Return the lines below that carry the word "Mail".
BEGIN Available records
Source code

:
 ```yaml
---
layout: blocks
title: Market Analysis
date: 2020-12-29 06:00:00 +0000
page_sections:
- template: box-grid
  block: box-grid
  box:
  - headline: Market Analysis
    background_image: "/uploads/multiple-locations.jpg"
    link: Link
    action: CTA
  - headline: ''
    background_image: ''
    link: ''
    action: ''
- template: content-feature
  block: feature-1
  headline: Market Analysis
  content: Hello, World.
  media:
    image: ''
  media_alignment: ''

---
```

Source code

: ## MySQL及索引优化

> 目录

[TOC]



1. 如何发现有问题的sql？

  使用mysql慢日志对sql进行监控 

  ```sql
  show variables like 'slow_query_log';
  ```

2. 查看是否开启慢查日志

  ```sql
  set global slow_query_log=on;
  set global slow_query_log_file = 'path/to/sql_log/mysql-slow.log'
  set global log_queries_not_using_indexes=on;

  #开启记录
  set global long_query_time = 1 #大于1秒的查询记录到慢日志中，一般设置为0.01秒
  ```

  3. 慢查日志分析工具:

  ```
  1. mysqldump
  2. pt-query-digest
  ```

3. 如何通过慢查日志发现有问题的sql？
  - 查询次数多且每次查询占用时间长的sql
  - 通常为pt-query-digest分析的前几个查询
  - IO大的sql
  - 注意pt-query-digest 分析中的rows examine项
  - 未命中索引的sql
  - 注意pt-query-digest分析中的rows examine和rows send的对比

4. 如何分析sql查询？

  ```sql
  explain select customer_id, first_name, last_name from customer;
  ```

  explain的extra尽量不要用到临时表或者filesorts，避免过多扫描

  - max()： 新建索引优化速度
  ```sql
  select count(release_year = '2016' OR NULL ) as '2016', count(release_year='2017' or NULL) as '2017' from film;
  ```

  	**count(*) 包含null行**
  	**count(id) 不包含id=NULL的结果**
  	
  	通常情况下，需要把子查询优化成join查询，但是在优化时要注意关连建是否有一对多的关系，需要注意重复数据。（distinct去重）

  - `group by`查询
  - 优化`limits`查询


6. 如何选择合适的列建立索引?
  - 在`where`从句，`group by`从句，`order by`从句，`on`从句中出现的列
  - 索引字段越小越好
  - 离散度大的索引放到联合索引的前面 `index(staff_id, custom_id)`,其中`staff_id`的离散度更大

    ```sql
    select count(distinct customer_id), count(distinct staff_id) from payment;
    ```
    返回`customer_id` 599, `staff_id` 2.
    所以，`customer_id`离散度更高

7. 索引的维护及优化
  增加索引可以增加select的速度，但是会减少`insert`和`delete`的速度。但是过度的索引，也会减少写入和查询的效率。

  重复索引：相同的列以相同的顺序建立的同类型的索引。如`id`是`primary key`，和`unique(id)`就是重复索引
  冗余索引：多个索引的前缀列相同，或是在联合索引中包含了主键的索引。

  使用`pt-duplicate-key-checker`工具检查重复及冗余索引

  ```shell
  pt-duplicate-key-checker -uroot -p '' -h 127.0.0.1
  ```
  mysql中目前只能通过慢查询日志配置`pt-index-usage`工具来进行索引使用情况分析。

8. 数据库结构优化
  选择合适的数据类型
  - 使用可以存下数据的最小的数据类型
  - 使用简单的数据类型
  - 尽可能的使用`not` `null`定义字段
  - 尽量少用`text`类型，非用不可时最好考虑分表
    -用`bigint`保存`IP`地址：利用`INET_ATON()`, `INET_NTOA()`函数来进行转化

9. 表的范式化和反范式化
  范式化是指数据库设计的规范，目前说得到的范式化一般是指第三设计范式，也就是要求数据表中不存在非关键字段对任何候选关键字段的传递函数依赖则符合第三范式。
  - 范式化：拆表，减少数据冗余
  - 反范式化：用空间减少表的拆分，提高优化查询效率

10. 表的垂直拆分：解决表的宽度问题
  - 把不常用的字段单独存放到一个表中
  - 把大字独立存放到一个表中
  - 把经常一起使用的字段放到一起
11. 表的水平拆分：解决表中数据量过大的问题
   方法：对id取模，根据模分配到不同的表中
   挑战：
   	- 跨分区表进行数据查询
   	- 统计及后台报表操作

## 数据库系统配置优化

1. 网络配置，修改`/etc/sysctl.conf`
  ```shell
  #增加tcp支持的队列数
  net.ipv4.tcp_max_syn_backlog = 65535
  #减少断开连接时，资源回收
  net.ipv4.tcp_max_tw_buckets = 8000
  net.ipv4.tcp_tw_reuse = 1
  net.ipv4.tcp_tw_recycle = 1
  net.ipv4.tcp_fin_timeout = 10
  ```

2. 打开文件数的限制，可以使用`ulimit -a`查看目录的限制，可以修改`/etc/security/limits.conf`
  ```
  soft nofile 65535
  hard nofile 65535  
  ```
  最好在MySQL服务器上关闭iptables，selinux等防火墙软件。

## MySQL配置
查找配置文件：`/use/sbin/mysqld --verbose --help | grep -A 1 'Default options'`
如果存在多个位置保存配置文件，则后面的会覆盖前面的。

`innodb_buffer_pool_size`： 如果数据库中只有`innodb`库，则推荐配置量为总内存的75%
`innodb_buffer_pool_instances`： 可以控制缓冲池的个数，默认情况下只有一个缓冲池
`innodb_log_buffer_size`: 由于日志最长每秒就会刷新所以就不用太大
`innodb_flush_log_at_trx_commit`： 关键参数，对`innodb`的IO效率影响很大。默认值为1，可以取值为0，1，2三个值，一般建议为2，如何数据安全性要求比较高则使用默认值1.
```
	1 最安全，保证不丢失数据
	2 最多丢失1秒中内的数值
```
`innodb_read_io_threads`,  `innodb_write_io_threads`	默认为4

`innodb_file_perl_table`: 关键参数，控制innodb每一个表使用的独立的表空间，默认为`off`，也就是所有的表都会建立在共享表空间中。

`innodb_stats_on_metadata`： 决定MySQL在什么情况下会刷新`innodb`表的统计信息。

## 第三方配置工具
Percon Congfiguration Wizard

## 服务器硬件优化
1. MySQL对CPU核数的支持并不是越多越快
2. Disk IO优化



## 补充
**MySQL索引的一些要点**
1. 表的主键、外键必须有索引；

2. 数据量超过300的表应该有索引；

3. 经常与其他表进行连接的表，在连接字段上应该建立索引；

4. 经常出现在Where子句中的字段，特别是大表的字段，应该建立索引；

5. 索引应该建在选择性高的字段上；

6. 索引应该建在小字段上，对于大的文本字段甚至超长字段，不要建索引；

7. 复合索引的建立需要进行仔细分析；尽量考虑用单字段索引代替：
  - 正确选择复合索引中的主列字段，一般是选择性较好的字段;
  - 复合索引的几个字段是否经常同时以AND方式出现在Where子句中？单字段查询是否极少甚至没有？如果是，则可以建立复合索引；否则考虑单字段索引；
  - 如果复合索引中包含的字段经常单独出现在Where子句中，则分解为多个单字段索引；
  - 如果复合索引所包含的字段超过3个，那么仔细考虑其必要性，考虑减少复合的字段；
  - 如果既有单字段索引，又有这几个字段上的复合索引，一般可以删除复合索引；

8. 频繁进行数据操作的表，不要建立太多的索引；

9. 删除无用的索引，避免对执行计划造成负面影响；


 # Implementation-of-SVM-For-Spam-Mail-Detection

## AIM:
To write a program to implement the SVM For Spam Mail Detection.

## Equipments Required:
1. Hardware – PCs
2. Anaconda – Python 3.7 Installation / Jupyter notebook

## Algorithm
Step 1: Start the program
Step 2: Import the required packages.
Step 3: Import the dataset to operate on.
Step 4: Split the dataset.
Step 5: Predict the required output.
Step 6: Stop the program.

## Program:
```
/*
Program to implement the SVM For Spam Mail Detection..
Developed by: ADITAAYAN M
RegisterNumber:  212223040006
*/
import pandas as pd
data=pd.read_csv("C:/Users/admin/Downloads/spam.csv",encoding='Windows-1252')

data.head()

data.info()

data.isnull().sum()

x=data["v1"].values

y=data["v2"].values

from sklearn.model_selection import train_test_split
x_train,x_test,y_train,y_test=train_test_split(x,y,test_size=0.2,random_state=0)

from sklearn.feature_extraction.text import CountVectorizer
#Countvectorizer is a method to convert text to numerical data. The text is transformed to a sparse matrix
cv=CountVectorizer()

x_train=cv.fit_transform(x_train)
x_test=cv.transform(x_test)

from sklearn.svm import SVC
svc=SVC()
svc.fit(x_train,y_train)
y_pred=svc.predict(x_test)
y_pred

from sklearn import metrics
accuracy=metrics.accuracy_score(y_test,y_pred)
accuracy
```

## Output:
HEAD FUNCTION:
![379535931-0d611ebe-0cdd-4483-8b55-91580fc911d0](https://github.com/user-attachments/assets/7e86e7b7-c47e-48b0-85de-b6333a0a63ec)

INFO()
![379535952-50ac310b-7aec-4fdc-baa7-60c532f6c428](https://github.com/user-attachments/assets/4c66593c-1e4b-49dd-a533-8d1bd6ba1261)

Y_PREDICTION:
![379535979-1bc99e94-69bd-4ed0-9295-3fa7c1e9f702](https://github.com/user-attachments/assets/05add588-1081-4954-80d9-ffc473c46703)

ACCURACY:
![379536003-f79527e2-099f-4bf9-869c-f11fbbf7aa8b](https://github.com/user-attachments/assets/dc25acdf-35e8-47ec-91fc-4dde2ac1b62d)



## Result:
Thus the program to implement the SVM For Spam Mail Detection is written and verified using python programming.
END Available records
◆ **Task answer**
 # Implementation-of-SVM-For-Spam-Mail-Detection
To write a program to implement the SVM For Spam Mail Detection.
Program to implement the SVM For Spam Mail Detection..
Thus the program to implement the SVM For Spam Mail Detection is written and verified using python programming.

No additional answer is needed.